In an effort to get Senate approval for the rigid cost saving conservative budget, Australia’s PM has indicated that he is willing to meet further with opposition lawmakers with the aim of reaching some budget compromises.
During the first quarter of the Conservatives’ new tenure, their budget has not made any friends and has, due to increased medical fees and cuts to welfare payments, done miserably at securing Senate support.
The Liberal-National coalition government argues that the tough budget will overcome unsustainable deficits totaling AU$60 billion over the next four years, according to Reuters.
For the first time since announcing the budget, Mr Abbott, on Monday, indicated the possibility of entertaining “adjustments” to the budget, but stated that it would not change so significantly as to change any of its “fundamentals”.

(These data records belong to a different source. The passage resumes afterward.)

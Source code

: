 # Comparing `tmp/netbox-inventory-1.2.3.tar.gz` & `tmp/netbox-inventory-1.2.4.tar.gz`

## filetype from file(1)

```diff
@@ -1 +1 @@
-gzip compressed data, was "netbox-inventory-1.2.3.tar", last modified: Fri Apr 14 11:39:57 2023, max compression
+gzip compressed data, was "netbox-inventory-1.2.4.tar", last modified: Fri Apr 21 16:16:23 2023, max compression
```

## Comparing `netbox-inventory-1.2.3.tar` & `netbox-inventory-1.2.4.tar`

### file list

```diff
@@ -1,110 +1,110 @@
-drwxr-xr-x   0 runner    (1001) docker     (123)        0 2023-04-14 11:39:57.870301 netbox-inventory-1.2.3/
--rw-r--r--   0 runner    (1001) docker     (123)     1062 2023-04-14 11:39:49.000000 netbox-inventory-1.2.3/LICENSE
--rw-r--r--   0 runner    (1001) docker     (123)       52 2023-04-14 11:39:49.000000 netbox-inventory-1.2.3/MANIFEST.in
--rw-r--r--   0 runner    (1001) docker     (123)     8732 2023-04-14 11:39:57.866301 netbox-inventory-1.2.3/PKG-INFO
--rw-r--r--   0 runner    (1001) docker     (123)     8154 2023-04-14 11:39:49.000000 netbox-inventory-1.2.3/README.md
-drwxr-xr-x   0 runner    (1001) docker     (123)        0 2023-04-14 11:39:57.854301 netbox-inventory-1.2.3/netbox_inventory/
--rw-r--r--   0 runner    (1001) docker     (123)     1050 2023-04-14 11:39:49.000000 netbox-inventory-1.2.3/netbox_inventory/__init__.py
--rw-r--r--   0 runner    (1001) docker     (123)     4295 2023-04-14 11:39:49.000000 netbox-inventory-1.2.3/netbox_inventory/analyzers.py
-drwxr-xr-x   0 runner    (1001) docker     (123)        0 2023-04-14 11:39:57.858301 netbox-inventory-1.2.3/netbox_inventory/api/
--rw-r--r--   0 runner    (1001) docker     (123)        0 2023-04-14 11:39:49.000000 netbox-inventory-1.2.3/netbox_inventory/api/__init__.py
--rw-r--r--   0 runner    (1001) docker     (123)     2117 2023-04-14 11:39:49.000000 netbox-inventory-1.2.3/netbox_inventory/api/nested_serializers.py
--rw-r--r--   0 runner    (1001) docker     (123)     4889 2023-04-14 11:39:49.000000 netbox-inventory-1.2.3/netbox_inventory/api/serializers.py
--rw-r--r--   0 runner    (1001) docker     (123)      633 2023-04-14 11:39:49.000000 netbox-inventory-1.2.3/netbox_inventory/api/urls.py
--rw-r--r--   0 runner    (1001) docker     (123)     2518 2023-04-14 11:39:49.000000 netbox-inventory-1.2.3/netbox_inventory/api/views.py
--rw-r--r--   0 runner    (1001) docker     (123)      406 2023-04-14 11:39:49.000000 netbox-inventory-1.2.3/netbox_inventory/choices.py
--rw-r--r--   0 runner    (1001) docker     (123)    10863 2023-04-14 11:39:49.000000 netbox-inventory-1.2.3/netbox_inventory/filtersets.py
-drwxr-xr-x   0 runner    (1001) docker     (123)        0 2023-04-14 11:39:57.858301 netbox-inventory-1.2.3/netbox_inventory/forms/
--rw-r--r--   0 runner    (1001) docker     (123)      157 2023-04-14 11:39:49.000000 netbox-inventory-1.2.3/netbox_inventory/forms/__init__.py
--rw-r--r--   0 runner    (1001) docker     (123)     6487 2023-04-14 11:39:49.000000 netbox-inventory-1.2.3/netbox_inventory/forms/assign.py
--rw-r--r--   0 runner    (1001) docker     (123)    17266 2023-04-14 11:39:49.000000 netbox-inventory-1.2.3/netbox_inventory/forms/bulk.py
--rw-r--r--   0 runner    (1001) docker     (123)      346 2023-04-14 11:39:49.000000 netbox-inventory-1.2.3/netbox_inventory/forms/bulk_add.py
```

Speaking to the press, Abbott said: “You have to deal with the parliament that you’ve got and that’s what the government is doing. We’re prepared to talk to the crossbench senators.”
Trade Minister Andrew Robb said concerns are that senate delays and hiccups might concern foreign investors.
Robb told The Australian newspaper, “If the current Senate continues as it has, it will affect the perception of sovereign risk in Australia.”
However, opposition party Palmer United Party (PUP) have already vowed to block the budget as it currently is.
“The budget is very unfair, it’s unfair to all the people in this country, it robs our children of their future, it’s not something we can support,” said Palmer, PUP’s leader.
Palmer is also known for more controversial statements such as that Abbott should close Australia’s immigration detention centres instead of charging Australians new fees to consult their family’s general practitioner – which is the case under the new budget.